They came promising a show of strength. What unfolded instead was a pitiful spectacle. In Central London this afternoon, Nick ‘Taco’ Tenconi’s so-called “remigration” march proved not just a failure, but a farce – underwhelming even its own participants and costing the taxpayer dearly in policing.
Having been banned by the Met Police from marching in Whitechapel, a much-relieved Tenconi had opted instead for the considerably more comfortable option of parading through Knightsbridge – which he then desperately characterised as “a playground for wealthy Islamists” which UKIP would consequently “reclaim”.
Confused, ragged procession
At Marble Arch, having “confronted the communists”, he would deliver a “historic address”.
But the reality was far from this. On the elegant pavements of Brompton Road and Knightsbridge, fewer than a hundred individuals shuffled along in a confused, ragged procession.


A grim assembly, including a few Chelsea Headhunters, Millwall firm hangers-on and the usual online agitators, grimaced and shouted incoherent slogans at bemused autumn shoppers.
Their most coherent chant -“Keir Starmer’s a wanker” – summed up the intellectual vacuum at the march’s core.
The event was a study in incompetence. Chants collapsed into a mess of conflicting messages, forcing Tenconi to plead through a megaphone for coherence.
Blink and miss it
The tactic of hiding behind a large banner to feign numbers failed miserably. One could blink and miss the entire procession, which was ignored by tourists and met with pity, not fear, by local workers.
At one point, the group managed only to interrupt a wedding at the London Oratory, ruining the aesthetics of an otherwise joyful occasion.
The security operation, by contrast, was anything but insignificant. The Metropolitan Police outnumbered the marchers, their presence a costly insurance policy against the disorder these events often provoke.
A Section 14 order had corralled potential counter-protesters at the Albert Memorial, but this proved unnecessary.
A flop and a bore
The absence of opposition became a source of complaint among the marchers themselves, who described the afternoon as “a flop and a bore.”
So lax was their security that observers from Searchlight stood unnoticed in their midst.
This charade stood in stark contrast to the day’s true story. While Tenconi’s troop faltered in West London, a community celebration of anti-fascism triumphed in East London.
What awaited them
More than 3000 people – from the local community and anti-fascists – turned out to demonstrate to Tenconi’s band what would have been awaiting them had they turned up in Whitechapel.
Over 1000 of those present sealed off the main high street at Whitechapel station to make sure that no fascists chanced their luck and tried something provocative.
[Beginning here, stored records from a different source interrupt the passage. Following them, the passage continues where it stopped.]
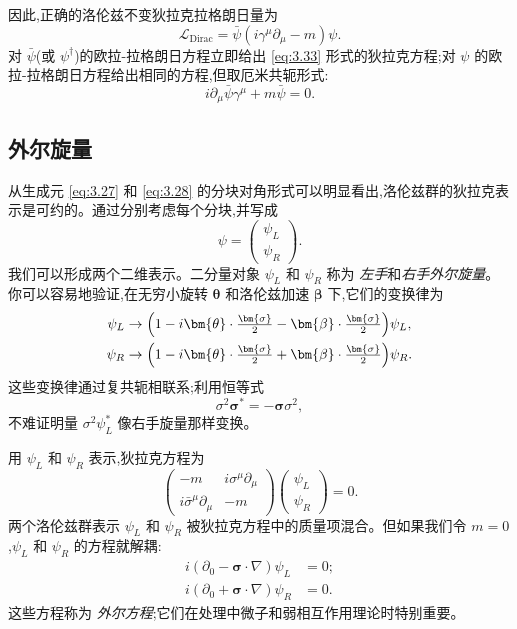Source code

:因此,正确的洛伦兹不变狄拉克拉格朗日量为
\begin{equation}
  \mathcal{L}_{\mathrm{Dirac}} = \bar{\psi}(i\gamma^\mu\partial_\mu
    - m)\psi .
  \label{eq:3.36}
\end{equation}
对 $\bar{\psi}$(或 $\psi^\dagger$)的欧拉-拉格朗日方程立即给出 \eqref{eq:3.33} 形式的狄拉克方程;对 $\psi$ 的欧拉-拉格朗日方程给出相同的方程,但取厄米共轭形式:
\begin{equation}
  i\partial_\mu\bar{\psi}\gamma^\mu + m\bar{\psi} = 0 .
  \label{eq:3.37}
\end{equation}

\subsection{外尔旋量}

从生成元 \eqref{eq:3.27} 和 \eqref{eq:3.28} 的分块对角形式可以明显看出,洛伦兹群的狄拉克表示是可约的。通过分别考虑每个分块,并写成
\begin{equation}
  \psi = \begin{pmatrix}\psi_L\\ \psi_R\end{pmatrix}.
  \label{eq:3.38}
\end{equation}
我们可以形成两个二维表示。二分量对象 $\psi_L$ 和 $\psi_R$ 称为 \emph{左手}和\emph{右手外尔旋量}。你可以容易地验证,在无穷小旋转 $\bm{\theta}$ 和洛伦兹加速 $\bm{\beta}$ 下,它们的变换律为
\begin{align}
  \psi_L &\to \Bigl( 1 - i\bm{\theta}\cdot\tfrac{\bm{\sigma}}{2}
    - \bm{\beta}\cdot\tfrac{\bm{\sigma}}{2} \Bigr)\psi_L,\\
  \psi_R &\to \Bigl( 1 - i\bm{\theta}\cdot\tfrac{\bm{\sigma}}{2}
    + \bm{\beta}\cdot\tfrac{\bm{\sigma}}{2} \Bigr)\psi_R .
  \label{eq:3.39}
\end{align}
这些变换律通过复共轭相联系;利用恒等式
\begin{equation}
  \sigma^2\bm{\sigma}^{*} = -\bm{\sigma}\sigma^2,
  \label{eq:3.40}
\end{equation}
不难证明量 $\sigma^2\psi_L^{*}$ 像右手旋量那样变换。

用 $\psi_L$ 和 $\psi_R$ 表示,狄拉克方程为
\begin{equation}
  \begin{pmatrix}
    -m & i\sigma^\mu\partial_\mu\\
    i\bar{\sigma}^\mu\partial_\mu & -m
  \end{pmatrix}
  \begin{pmatrix}\psi_L\\ \psi_R\end{pmatrix} = 0 .
  \label{eq:3.41}
\end{equation}
两个洛伦兹群表示 $\psi_L$ 和 $\psi_R$ 被狄拉克方程中的质量项混合。但如果我们令 $m=0$,$\psi_L$ 和 $\psi_R$ 的方程就解耦:
\begin{align}
  i(\partial_0 - \bm{\sigma}\cdot\nabla)\psi_L &= 0;\\
  i(\partial_0 + \bm{\sigma}\cdot\nabla)\psi_R &= 0 .
  \label{eq:3.42}
\end{align}
这些方程称为 \emph{外尔方程};它们在处理中微子和弱相互作用理论时特别重要。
The brutal truth is that had the UKIP shower paraded through Whitechapel as originally planned, they wouldn’t have lasted five minutes.
The thousands who gathered – and the thousands more who would have been there had Tenconi been allowed to show up – would have have made short work of them.
The composition of the UKIP crowd was telling. A ragtag mix of football firms, drunken louts violating their own “dry march” rules, and a who’s-who of online far-right grifters.
Spouting drivel
Figures like Wesley Winter, Sydney Jones and the especially unpleasant online doxxer Lee Scheres spouted their drivel into microphones, their message lost on passers-by who viewed them with bemused pity.
This was not a political movement—it was a national annoyance, a clickbait generator exposed as a hollow sham.


At the centre of it all stood Nick Tenconi, a man whose political career has been defined by failure. From Manchester to Bristol, Glasgow to Liverpool, his appearances have ended in retreat, often under police protection.
Today’s embarrassment in Knightsbridge was merely the latest in a long line of flops.
And indeed, he arrived in London today off the back of one of the biggest flops of his inauspicious leadership: amassing the princely total of 70 votes (0.2%) midweek in the Caerphilly by-election.
The UKIP candidate, Roger Quilliam, was nowhere to be seen today, probably curled up in some darkened room licking his wounds and pondering his future.
Central paradox
The central paradox remains Tenconi himself. How does the grandson of anti-fascists – chased from Italy by Mussolini’s regime – become a champion for those peddling the same vile “remigration” rhetoric as Powell and the National Front?
It’s the oldest trick in the book: old wine in a new, “post-fascist” bottle, repackaged for the digital age.
Whimpering retreat
Tenconi’s claim to anti-fascist heritage is not just ironic – it is grotesque. His alignment with modern-day fascists, cloaked in the language of “patriotism” and “sovereignty,” is a desperate attempt to rebrand hatred. But the public is not fooled.
The spectacle in Knightsbridge was not a show of force but a whimpering retreat, a paper tiger exposed in broad daylight.
After such a comprehensive failure, one must ask: where next for Nick Tenconi? The evidence points not to the halls of power, but to the local employment office.